BEGIN Extracted information
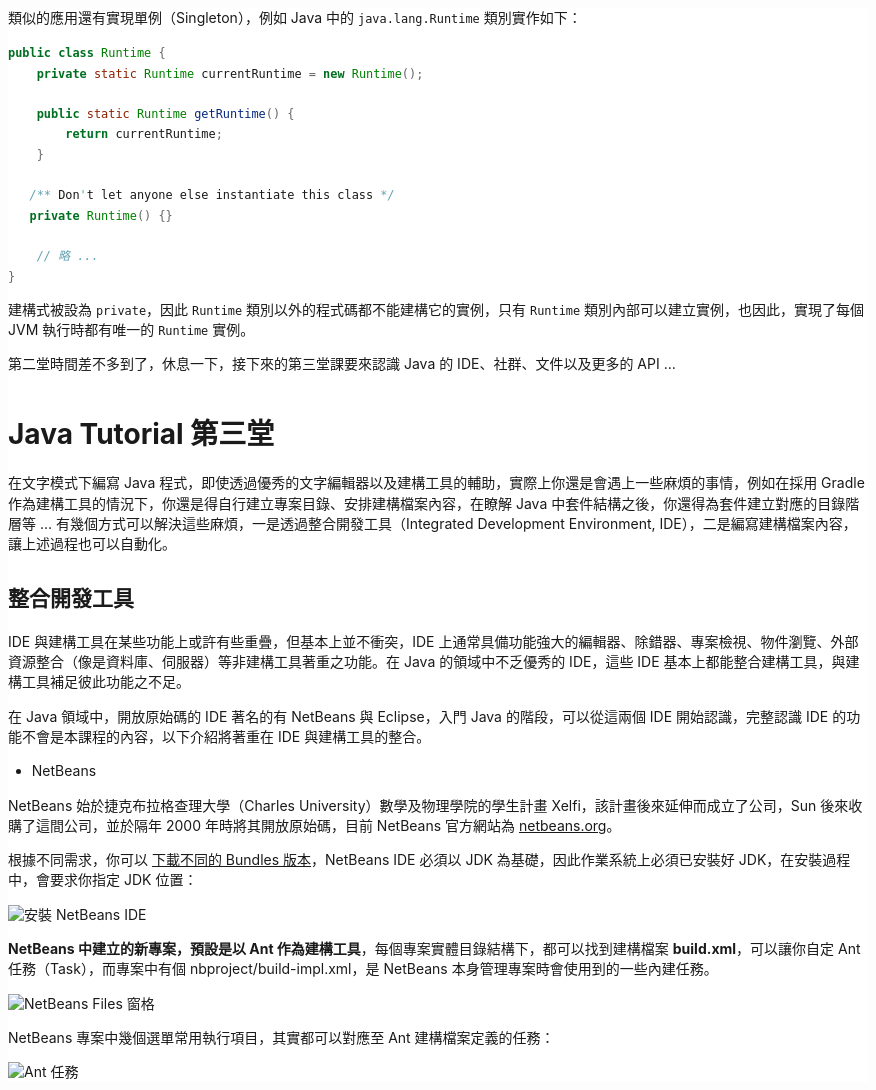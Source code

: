 類似的應用還有實現單例（Singleton），例如 Java 中的 `java.lang.Runtime` 類別實作如下：

```java
public class Runtime { 
    private static Runtime currentRuntime = new Runtime(); 
 
    public static Runtime getRuntime() { 
        return currentRuntime; 
    } 
 
   /** Don't let anyone else instantiate this class */
   private Runtime() {} 
 
    // 略 ...
}
```

建構式被設為 `private`，因此 `Runtime` 類別以外的程式碼都不能建構它的實例，只有 `Runtime` 類別內部可以建立實例，也因此，實現了每個 JVM 執行時都有唯一的 `Runtime` 實例。

第二堂時間差不多到了，休息一下，接下來的第三堂課要來認識 Java 的 IDE、社群、文件以及更多的 API …

# Java Tutorial 第三堂

在文字模式下編寫 Java 程式，即使透過優秀的文字編輯器以及建構工具的輔助，實際上你還是會遇上一些麻煩的事情，例如在採用 Gradle 作為建構工具的情況下，你還是得自行建立專案目錄、安排建構檔案內容，在瞭解 Java 中套件結構之後，你還得為套件建立對應的目錄階層等 … 有幾個方式可以解決這些麻煩，一是透過整合開發工具（Integrated Development Environment, IDE），二是編寫建構檔案內容，讓上述過程也可以自動化。

## 整合開發工具

IDE 與建構工具在某些功能上或許有些重疊，但基本上並不衝突，IDE 上通常具備功能強大的編輯器、除錯器、專案檢視、物件瀏覽、外部資源整合（像是資料庫、伺服器）等非建構工具著重之功能。在 Java 的領域中不乏優秀的 IDE，這些 IDE 基本上都能整合建構工具，與建構工具補足彼此功能之不足。

在 Java 領域中，開放原始碼的 IDE 著名的有 NetBeans 與 Eclipse，入門 Java 的階段，可以從這兩個 IDE 開始認識，完整認識 IDE 的功能不會是本課程的內容，以下介紹將著重在 IDE 與建構工具的整合。

- NetBeans

NetBeans 始於捷克布拉格查理大學（Charles University）數學及物理學院的學生計畫 Xelfi，該計畫後來延伸而成立了公司，Sun 後來收購了這間公司，並於隔年 2000 年時將其開放原始碼，目前 NetBeans 官方網站為 [netbeans.org](https://netbeans.org/)。

根據不同需求，你可以 [下載不同的 Bundles 版本](https://netbeans.org/downloads/index.html)，NetBeans IDE 必須以 JDK 為基礎，因此作業系統上必須已安裝好 JDK，在安裝過程中，會要求你指定 JDK 位置：

![安裝 NetBeans IDE](images/java-tutorial-the-3rd-class-1.png)

**NetBeans 中建立的新專案，預設是以 Ant 作為建構工具**，每個專案實體目錄結構下，都可以找到建構檔案 **build.xml**，可以讓你自定 Ant 任務（Task），而專案中有個 nbproject/build-impl.xml，是 NetBeans 本身管理專案時會使用到的一些內建任務。

![NetBeans Files 窗格](images/java-tutorial-the-3rd-class-2.png)

NetBeans 專案中幾個選單常用執行項目，其實都可以對應至 Ant 建構檔案定義的任務：

![Ant 任務](images/java-tutorial-the-3rd-class-3.png)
END Extracted information
From the records above, copy out the line with "在 Java 領域中，開放原始碼的", the line with "nbproject/build-impl.xml，是 NetBeans 本身管理專案時會使用到的一些內建任務。", and every line between them, word for word.

在 Java 領域中，開放原始碼的 IDE 著名的有 NetBeans 與 Eclipse，入門 Java 的階段，可以從這兩個 IDE 開始認識，完整認識 IDE 的功能不會是本課程的內容，以下介紹將著重在 IDE 與建構工具的整合。

- NetBeans

NetBeans 始於捷克布拉格查理大學（Charles University）數學及物理學院的學生計畫 Xelfi，該計畫後來延伸而成立了公司，Sun 後來收購了這間公司，並於隔年 2000 年時將其開放原始碼，目前 NetBeans 官方網站為 [netbeans.org](https://netbeans.org/)。

根據不同需求，你可以 [下載不同的 Bundles 版本](https://netbeans.org/downloads/index.html)，NetBeans IDE 必須以 JDK 為基礎，因此作業系統上必須已安裝好 JDK，在安裝過程中，會要求你指定 JDK 位置：

![安裝 NetBeans IDE](images/java-tutorial-the-3rd-class-1.png)

**NetBeans 中建立的新專案，預設是以 Ant 作為建構工具**，每個專案實體目錄結構下，都可以找到建構檔案 **build.xml**，可以讓你自定 Ant 任務（Task），而專案中有個 nbproject/build-impl.xml，是 NetBeans 本身管理專案時會使用到的一些內建任務。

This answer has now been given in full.